_Exercise_.
Among the records below, determine how many lines have the word "erstellt" in them; output only the number.
◆ ◆ ◆
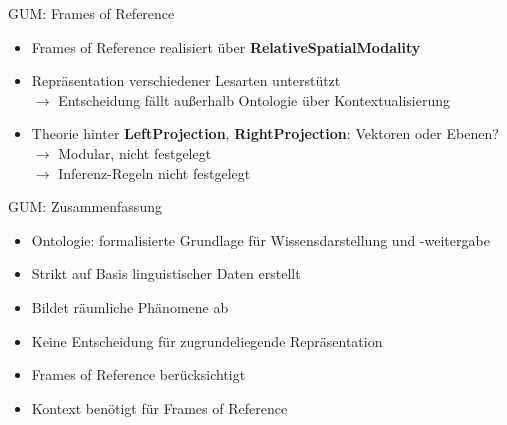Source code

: \documentclass[12pt,a4paper]{beamer}
\begin{document}
\begin{frame}{GUM: Frames of Reference}
\begin{itemize}
\item Frames of Reference realisiert über \textbf{RelativeSpatialModality}
\item Repräsentation verschiedener Lesarten unterstützt \\
$\to$ Entscheidung fällt außerhalb Ontologie über Kontextualisierung
\item Theorie hinter \textbf{LeftProjection}, \textbf{RightProjection}: Vektoren oder Ebenen? \\
$\to$ Modular, nicht festgelegt \\
$\to$ Inferenz-Regeln nicht festgelegt
\end{itemize}
\end{frame}

\begin{frame}{GUM: Zusammenfassung}
\begin{itemize}
\item Ontologie: formalisierte Grundlage für Wissensdarstellung und -weitergabe
\item Strikt auf Basis linguistischer Daten erstellt
\item Bildet räumliche Phänomene ab
\item Keine Entscheidung für zugrundeliegende Repräsentation
\item Frames of Reference berücksichtigt
\item Kontext benötigt für Frames of Reference
\end{itemize}
\end{frame}







\end{document}
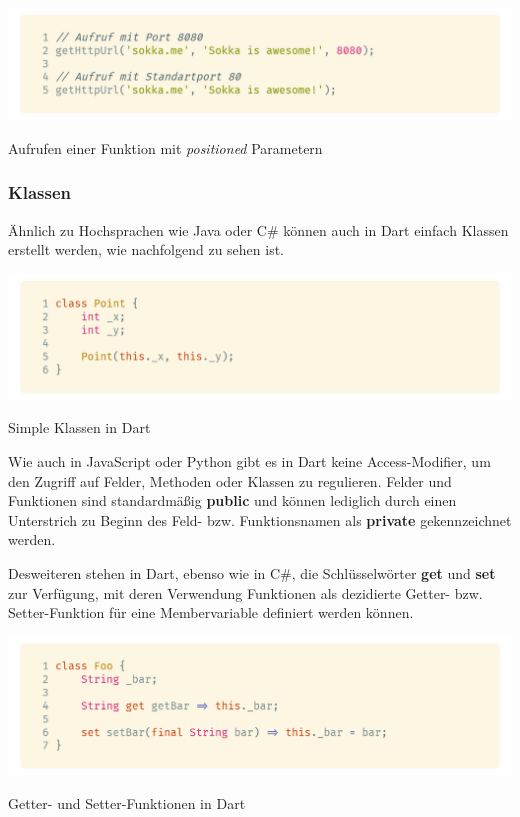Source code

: \begin{code}[h]
    \centering
    \includegraphics[width=1\textwidth]{images/Dart/theory/dartCallPositionedFunction.png}
    \vspace{-25pt}
    \caption{Aufrufen einer Funktion mit \textit{positioned} Parametern}
\end{code}

\newpage

\subsubsection{Klassen}

Ähnlich zu Hochsprachen wie Java oder C\# können auch in Dart einfach Klassen erstellt werden, wie nachfolgend zu sehen ist.

\begin{code}[h]
    \centering
    \includegraphics[width=1\textwidth]{images/Dart/theory/dartClass.png}
    \vspace{-25pt}
    \caption{Simple Klassen in Dart}
\end{code}

Wie auch in JavaScript oder Python gibt es in Dart keine Access-Modifier, um den Zugriff auf Felder, Methoden oder Klassen zu regulieren. Felder und Funktionen sind standardmäßig \textbf{public} und können lediglich durch einen Unterstrich zu Beginn des Feld- bzw. Funktionsnamen als \textbf{private} gekennzeichnet werden.

Desweiteren stehen in Dart, ebenso wie in C\#, die Schlüsselwörter \textbf{get} und \textbf{set} zur Verfügung, mit deren Verwendung Funktionen als dezidierte Getter- bzw.
Setter-Funktion für eine Membervariable definiert werden können.

\begin{code}[h]
    \centering
    \includegraphics[width=1\textwidth]{images/Dart/theory/dartGetterSetter.png}
    \vspace{-25pt}
    \caption{Getter- und Setter-Funktionen in Dart}
\end{code}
◆ ◆ ◆
_Response to this exercise_.
2